A mis amigos obsesivos suelo decirles en chiste: “Vamos muchachos, que no tenemos toda la vida”, porque con el tiempo el deseo se debilita y el narcisismo gana protagonismo. Ocuparse de las obsesiones es quizá lo mismo que ocuparse del alma –de acuerdo con el viejo consejo filosófico– para no llegar a ese envejecimiento anquilosado, en que se confunde el aislamiento con el placer de la soledad.
Sin embargo, esta es una reflexión sobre la pareja del obsesivo y pienso, desde un punto de vista cultural, si colectivamente la falta de empatía hacia los varones no vino de la mano de una histerización colectiva: “Tienen que cambiar, así como son está mal”. La queja de la histeria no lleva muy lejos, es más: consolida un circuito infernal en que unos se cierran y los otros reprochan.
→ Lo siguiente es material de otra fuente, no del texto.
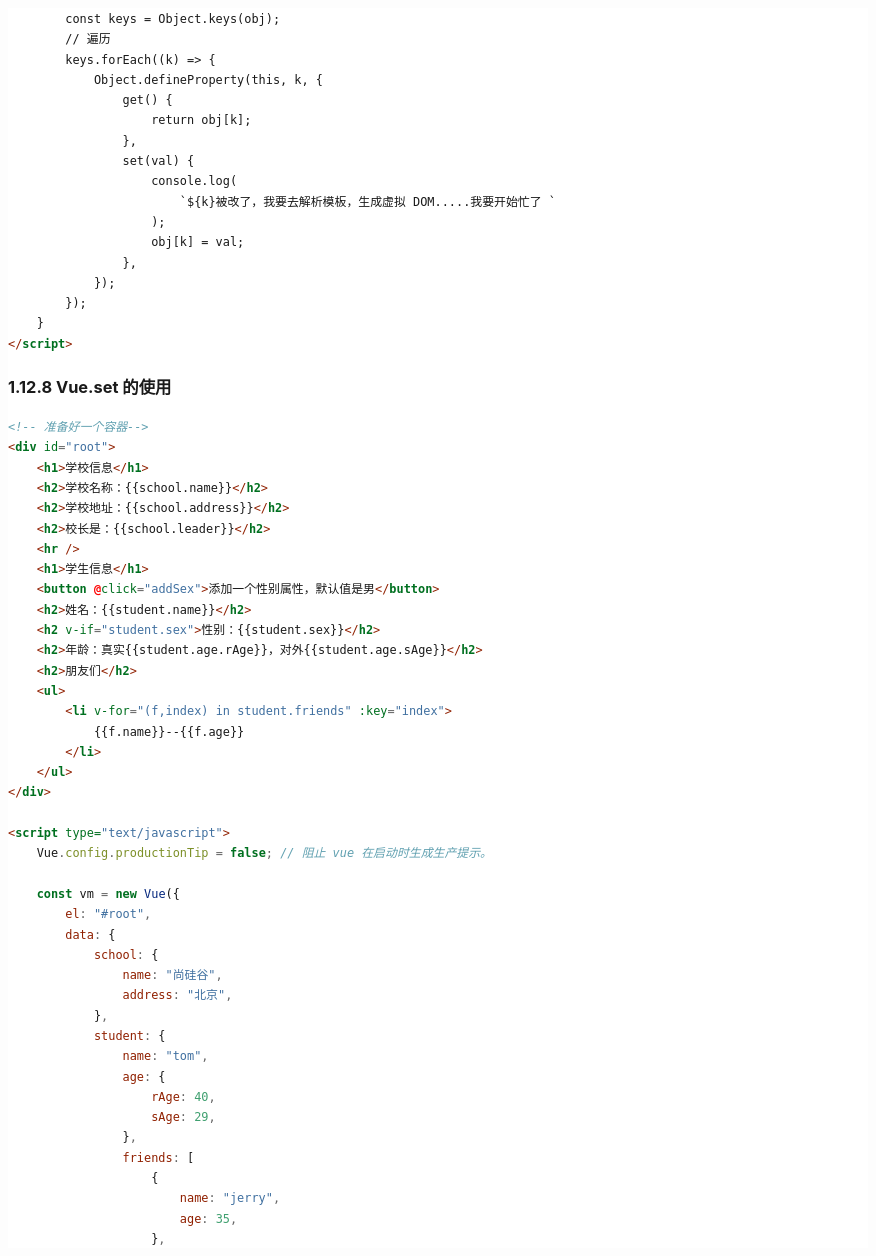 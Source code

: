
 ```html
		const keys = Object.keys(obj);
		// 遍历
		keys.forEach((k) => {
			Object.defineProperty(this, k, {
				get() {
					return obj[k];
				},
				set(val) {
					console.log(
						`${k}被改了，我要去解析模板，生成虚拟 DOM.....我要开始忙了 `
					);
					obj[k] = val;
				},
			});
		});
	}
</script>
```

### 1.12.8 Vue.set 的使用

```html
<!-- 准备好一个容器-->
<div id="root">
	<h1>学校信息</h1>
	<h2>学校名称：{{school.name}}</h2>
	<h2>学校地址：{{school.address}}</h2>
	<h2>校长是：{{school.leader}}</h2>
	<hr />
	<h1>学生信息</h1>
	<button @click="addSex">添加一个性别属性，默认值是男</button>
	<h2>姓名：{{student.name}}</h2>
	<h2 v-if="student.sex">性别：{{student.sex}}</h2>
	<h2>年龄：真实{{student.age.rAge}}，对外{{student.age.sAge}}</h2>
	<h2>朋友们</h2>
	<ul>
		<li v-for="(f,index) in student.friends" :key="index">
			{{f.name}}--{{f.age}}
		</li>
	</ul>
</div>

<script type="text/javascript">
	Vue.config.productionTip = false; // 阻止 vue 在启动时生成生产提示。

	const vm = new Vue({
		el: "#root",
		data: {
			school: {
				name: "尚硅谷",
				address: "北京",
			},
			student: {
				name: "tom",
				age: {
					rAge: 40,
					sAge: 29,
				},
				friends: [
					{
						name: "jerry",
						age: 35,
					},
```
Que para pensar las masculinidades el punto de vista que se consolidó haya sido el del reclamo histérico, es un síntoma de época que es preciso trascender. Como dije al principio, el obsesivo ama sus obsesiones, pero tiene una capacidad que –creo– ningún otro tipo clínico tiene: busca en el otro la chance de juzgarse un poco menos. Por eso los obsesivos no dejan de apostar a la pareja, aunque si la arman con un histérico lo releguen al silencio y el fastidio que mencioné antes.
Para un pensamiento a futuro sobre las masculinidades, creo que sería fundamental salir de la posición de histeria con que juzgamos a los varones. Básicamente porque no se obtiene ningún cambio efectivo.